Given entries:
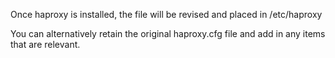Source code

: Once haproxy is installed, the file will be revised and placed in /etc/haproxy

You can alternatively retain the original haproxy.cfg file and add in any items that are relevant.
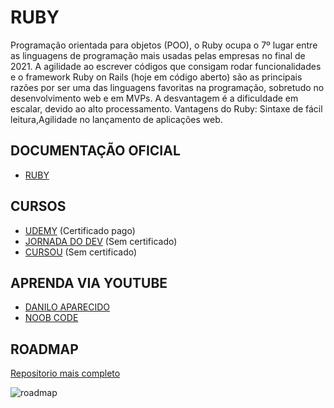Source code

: # RUBY
Programação orientada para objetos (POO), o Ruby ocupa o 7º lugar entre as linguagens de programação mais usadas pelas empresas no final de 2021.
A agilidade ao escrever códigos que consigam rodar funcionalidades e o framework Ruby on Rails (hoje em código aberto) são as principais razões por ser uma das linguagens favoritas na programação, sobretudo no desenvolvimento web e em MVPs.
A desvantagem é a dificuldade em escalar, devido ao alto processamento.
Vantagens do Ruby:
Sintaxe de fácil leitura,Agilidade no lançamento de aplicações web. 

## DOCUMENTAÇÃO OFICIAL
* [RUBY](https://www.ruby-lang.org/pt/)

## CURSOS 

* [UDEMY](https://www.udemy.com/course/ruby-on-rails-5-na-pratica/?ranMID=39197&ranEAID=jcbhycaPfR0&ranSiteID=jcbhycaPfR0-vcjDklPFauduFN1ywYQIxw&LSNPUBID=jcbhycaPfR0&utm_source=aff-campaign&utm_medium=udemyads) (Certificado pago)
* [JORNADA DO DEV](https://jornadadodev.com.br/cursos/curso-de-ruby-rails) (Sem certificado)
* [CURSOU](https://www.cursou.com.br/informatica/ruby/#:~:text=Sobre%20o%20curso,uma%20poss%C3%ADvel%20carreira%20na%20%C3%A1rea) (Sem certificado) 

## APRENDA VIA YOUTUBE
* [DANILO APARECIDO](https://www.youtube.com/playlist?list=PLEdPHGYbHhldWUFs2Q-jSzXAv3NXh4wu0)
* [NOOB CODE](https://www.youtube.com/watch?v=bLDH3NypOVo&list=PLnV7i1DUV_zOit4a_tEDf1_PcRd25dL7e&ab_channel=NoobCode)

## ROADMAP

[Repositorio mais completo](https://github.com/evertonlopesc/Ruby-Roadmap)

<img src="https://github.com/Dayvison45/Programap/blob/main/Ruby%20on%20Rails.jpg" alt="roadmap" />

Brief: Please copy the line holding "A agilidade ao" and all lines after it to the end of the records, exactly, and nothing else.

Exercise result:
A agilidade ao escrever códigos que consigam rodar funcionalidades e o framework Ruby on Rails (hoje em código aberto) são as principais razões por ser uma das linguagens favoritas na programação, sobretudo no desenvolvimento web e em MVPs.
A desvantagem é a dificuldade em escalar, devido ao alto processamento.
Vantagens do Ruby:
Sintaxe de fácil leitura,Agilidade no lançamento de aplicações web. 

## DOCUMENTAÇÃO OFICIAL
* [RUBY](https://www.ruby-lang.org/pt/)

## CURSOS 

* [UDEMY](https://www.udemy.com/course/ruby-on-rails-5-na-pratica/?ranMID=39197&ranEAID=jcbhycaPfR0&ranSiteID=jcbhycaPfR0-vcjDklPFauduFN1ywYQIxw&LSNPUBID=jcbhycaPfR0&utm_source=aff-campaign&utm_medium=udemyads) (Certificado pago)
* [JORNADA DO DEV](https://jornadadodev.com.br/cursos/curso-de-ruby-rails) (Sem certificado)
* [CURSOU](https://www.cursou.com.br/informatica/ruby/#:~:text=Sobre%20o%20curso,uma%20poss%C3%ADvel%20carreira%20na%20%C3%A1rea) (Sem certificado) 

## APRENDA VIA YOUTUBE
* [DANILO APARECIDO](https://www.youtube.com/playlist?list=PLEdPHGYbHhldWUFs2Q-jSzXAv3NXh4wu0)
* [NOOB CODE](https://www.youtube.com/watch?v=bLDH3NypOVo&list=PLnV7i1DUV_zOit4a_tEDf1_PcRd25dL7e&ab_channel=NoobCode)

## ROADMAP

[Repositorio mais completo](https://github.com/evertonlopesc/Ruby-Roadmap)

<img src="https://github.com/Dayvison45/Programap/blob/main/Ruby%20on%20Rails.jpg" alt="roadmap" />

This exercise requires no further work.